Saturday 25 August 2012

Doing away with the cookie cutter: why development requires listening to people and why one size doesn't fit all


Sailing into the port of Mumbai you could be fooled into thinking it was Hudson Bay, New York. The skyline is littered with skyscrapers – beautiful modern constructions: glass, curved, multistory and helipad-roofed. Of course, closer inspection of the city from the ground reveals quite a different sight. Looking down rather than up, sprawling slums nest around the bases of high-rises – the juxtaposition of wealth and poverty for which Mumbai is infamous. But this this chronic Indian wealth disparity is not the subject of this particular piece. Rather, I want to highlight the misfit of many of India’s recent “development solutions” for the country itself, starting with these buildings.  It is a misfit for which I believe India has the Western world to thank. 
Mumbai by night
Environmentalists argue that recent increased air temperatures in Mumbai are directly linked to the numbers of new glass skyscrapers in the city. The glass used in these buildings streamlines sunrays, magnifying their intensity, creating a literal greenhouse effect within the buildings. This then requires vast amounts of A/C energy consumption to cool the buildings back down, and this dramatic increased energy use is heating up the whole city. Most of these glass buildings are either corporate offices or hotels, supporting the ever-increasing number of foreign workers in the city. The modernity of the buildings has brought Mumbai up to par with its global economic counterparts: New York, London, Tokyo, Shanghai as a legitimate centre of business and commerce. It almost seems that without such modernity, Mumbai is somehow left behind as a world player in big business. In rainy London and chilly New York, the greenhouse skyscraper design works well. The glass buildings save on heating costs as they warm up quickly with just a little sun. But in India they make absolutely no sense when a less expensive alternative could, by design, keeps its interior cool. This is a classic example of cookie cutter model failure: a design that works in the West, but fails elsewhere.

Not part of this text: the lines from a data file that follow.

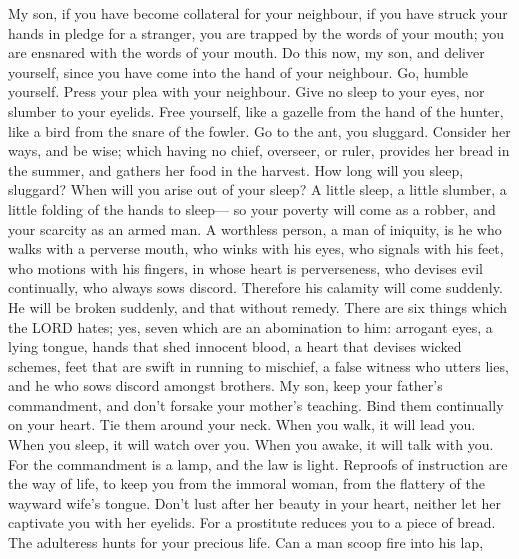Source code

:  My son, if you have become collateral for your neighbour,
if you have struck your hands in pledge for a stranger, 
you are trapped by the words of your mouth; you are ensnared with the
words of your mouth.  Do this now, my son, and deliver
yourself, since you have come into the hand of your neighbour. Go,
humble yourself. Press your plea with your neighbour. 
Give no sleep to your eyes, nor slumber to your eyelids. 
Free yourself, like a gazelle from the hand of the hunter, like a bird
from the snare of the fowler.  Go to the ant, you
sluggard. Consider her ways, and be wise;  which having no
chief, overseer, or ruler,  provides her bread in the
summer, and gathers her food in the harvest.  How long
will you sleep, sluggard? When will you arise out of your sleep?
 A little sleep, a little slumber, a little folding of
the hands to sleep---  so your poverty will come as a
robber, and your scarcity as an armed man.  A worthless
person, a man of iniquity, is he who walks with a perverse mouth,
 who winks with his eyes, who signals with his feet, who
motions with his fingers,  in whose heart is
perverseness, who devises evil continually, who always sows discord.
 Therefore his calamity will come suddenly. He will be
broken suddenly, and that without remedy.  There are six
things which the LORD hates; yes, seven which are an abomination to him:
 arrogant eyes, a lying tongue, hands that shed innocent
blood,  a heart that devises wicked schemes, feet that
are swift in running to mischief,  a false witness who
utters lies, and he who sows discord amongst brothers. 
My son, keep your father's commandment, and don't forsake your mother's
teaching.  Bind them continually on your heart. Tie them
around your neck.  When you walk, it will lead you. When
you sleep, it will watch over you. When you awake, it will talk with
you.  For the commandment is a lamp, and the law is
light. Reproofs of instruction are the way of life,  to
keep you from the immoral woman, from the flattery of the wayward wife's
tongue.  Don't lust after her beauty in your heart,
neither let her captivate you with her eyelids.  For a
prostitute reduces you to a piece of bread. The adulteress hunts for
your precious life.  Can a man scoop fire into his lap,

I must confess I cannot take credit for noting this fact about the buildings. Social and environmental investment advisor, Neeraj Doshi, brought it to my attention when he presented at the recent training conference for fellows of the IDEX Fellowship in Social Enterprise. The IDEX programme, for which I am a field coordinator, puts recent graduates from India and worldwide in 10-month placements with local social enterprises or schools in India. The aim of the programme is to give fellows the opportunity to learn about socially driven enterprise in India from an on the ground perspective, developing their own solutions to problems by getting a field understanding of the need.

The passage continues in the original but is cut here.